Non, la vision négative de la femme, qui ne lui est pas propre, ne change rien à la réalité et à la nature du péché originel « originant », qui est le fait d’Adam et d’Ève ensemble. Saint Thomas n’est pas misogyne, mais il se fait une conception critiquable et réductrice de la femme et de son rôle, c’est indéniable, cependant voyez comment le Catéchisme de l’Église catholique (n° 355-383, 386-409) rétablit les justes perspectives, alors même qu’il reprend pour l’essentiel l’enseignement de la tradition, du magistère conciliaire des premiers siècles et de saint Thomas.

Vous vous arrêtez longuement aux catéchèses de saint Jean-Paul II sur le péché originel : comment résumeriez-vous son enseignement sur ce thème ?
Ces admirables et nombreuses catéchèses sur le péché originel, uniques en leur genre, ont une tonalité personnaliste et restituent le péché originel dans sa perspective authentique, à savoir la rédemption. On peut dire que le pape n’oublie jamais en arrière-fond de son enseignement sur le péché originel le principe paulinien décisif : « là où le péché a abondé la grâce a surabondé ». Le péché d’Adam, qui est notre péché, a été surcompensé et réparé par l’œuvre rédemptrice du Christ. La liberté défaillante de l’homme a été ressaisie et accomplie dans l’obéissance libre et parfaite du Christ.

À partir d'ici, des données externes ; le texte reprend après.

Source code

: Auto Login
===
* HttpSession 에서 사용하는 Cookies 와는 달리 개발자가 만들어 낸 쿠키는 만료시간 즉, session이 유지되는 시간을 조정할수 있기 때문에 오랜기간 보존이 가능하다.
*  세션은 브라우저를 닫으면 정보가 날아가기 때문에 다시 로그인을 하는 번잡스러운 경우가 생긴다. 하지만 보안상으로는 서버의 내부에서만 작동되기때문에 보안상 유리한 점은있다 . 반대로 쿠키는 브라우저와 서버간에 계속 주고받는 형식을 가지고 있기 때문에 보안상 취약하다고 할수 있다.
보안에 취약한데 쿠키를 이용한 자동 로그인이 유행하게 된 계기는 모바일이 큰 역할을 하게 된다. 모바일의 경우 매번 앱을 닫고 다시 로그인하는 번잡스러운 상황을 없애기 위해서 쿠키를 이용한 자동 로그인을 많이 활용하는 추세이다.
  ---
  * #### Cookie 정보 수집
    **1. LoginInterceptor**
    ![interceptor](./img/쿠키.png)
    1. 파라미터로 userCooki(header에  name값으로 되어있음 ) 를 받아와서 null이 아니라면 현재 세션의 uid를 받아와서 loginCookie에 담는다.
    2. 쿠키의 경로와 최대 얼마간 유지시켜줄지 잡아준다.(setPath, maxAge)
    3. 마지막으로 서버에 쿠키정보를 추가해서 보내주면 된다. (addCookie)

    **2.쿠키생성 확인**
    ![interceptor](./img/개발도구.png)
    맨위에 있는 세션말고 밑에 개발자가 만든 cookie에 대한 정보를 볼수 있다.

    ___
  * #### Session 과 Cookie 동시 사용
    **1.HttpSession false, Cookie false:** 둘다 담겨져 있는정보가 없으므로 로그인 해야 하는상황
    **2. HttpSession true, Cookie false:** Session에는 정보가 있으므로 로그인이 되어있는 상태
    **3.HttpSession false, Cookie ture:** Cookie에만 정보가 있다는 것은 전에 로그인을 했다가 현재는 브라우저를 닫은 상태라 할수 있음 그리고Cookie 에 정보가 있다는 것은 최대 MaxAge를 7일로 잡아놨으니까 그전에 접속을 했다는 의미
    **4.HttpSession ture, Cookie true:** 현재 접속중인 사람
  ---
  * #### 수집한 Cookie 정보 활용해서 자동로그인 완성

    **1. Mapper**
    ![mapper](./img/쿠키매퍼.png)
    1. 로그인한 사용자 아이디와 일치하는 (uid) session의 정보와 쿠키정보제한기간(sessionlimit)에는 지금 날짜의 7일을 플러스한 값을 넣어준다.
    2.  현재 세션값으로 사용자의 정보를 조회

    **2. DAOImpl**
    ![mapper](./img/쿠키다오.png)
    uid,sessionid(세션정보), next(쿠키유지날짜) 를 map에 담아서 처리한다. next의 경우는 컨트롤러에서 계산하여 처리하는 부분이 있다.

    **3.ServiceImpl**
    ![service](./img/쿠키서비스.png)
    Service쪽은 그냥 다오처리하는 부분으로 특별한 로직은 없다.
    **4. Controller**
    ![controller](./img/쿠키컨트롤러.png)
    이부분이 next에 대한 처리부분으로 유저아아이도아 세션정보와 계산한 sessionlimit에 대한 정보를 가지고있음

Il y a un double anniversaire de saint Thomas d’Aquin (800 ans de sa naissance en 2025 et 700 ans de sa canonisation en 2023) : comment ce double événement est-il commémoré ?
L’Association pour les centenaires saint Thomas d’Aquin (ACTA) que je préside a reçu de la province dominicaine de Toulouse la mission de célébrer d’abord la canonisation en 2023 du Docteur Commun et universel de l’Église, puis en 2025 sa naissance selon trois orientations : religieuse, intellectuelle et culturelle. Saint Thomas d’Aquin est le plus grand saint dans l’ordre de l’intelligence de la foi, il convient donc d’honorer cette dimension capitale, mais c’est aussi un saint pour tout le monde, pas seulement pour les intellectuels, d’où l’organisation d’événements qui veulent atteindre différents publics jusqu’aux incroyants ou indifférents. On pourrait résumer le tout dans la triade suivante : vénération (culte des reliques et offices), réflexion (colloques et publications), culture (exposition, théâtre et musique). Si vous me permettez, nous avons besoin d’aides pour financer ces projets qui sont uniques. On n’avait jamais fait quelque chose d’équivalent depuis deux siècles. Or saint Thomas d’Aquin le mérite. N’est-il pas « l’apôtre de la vérité catholique », comme aimait le dire saint Paul VI (cf. Lumen Ecclesiae [1974], n°5) ?

Propos recueillis par Christophe Geffroy

(1) Père Philippe-Marie Margelidon, La condition originelle et la tentation d’Adam, le péché originel et sa transmission, Téqui, 2023. 248 pages, 23,90 €.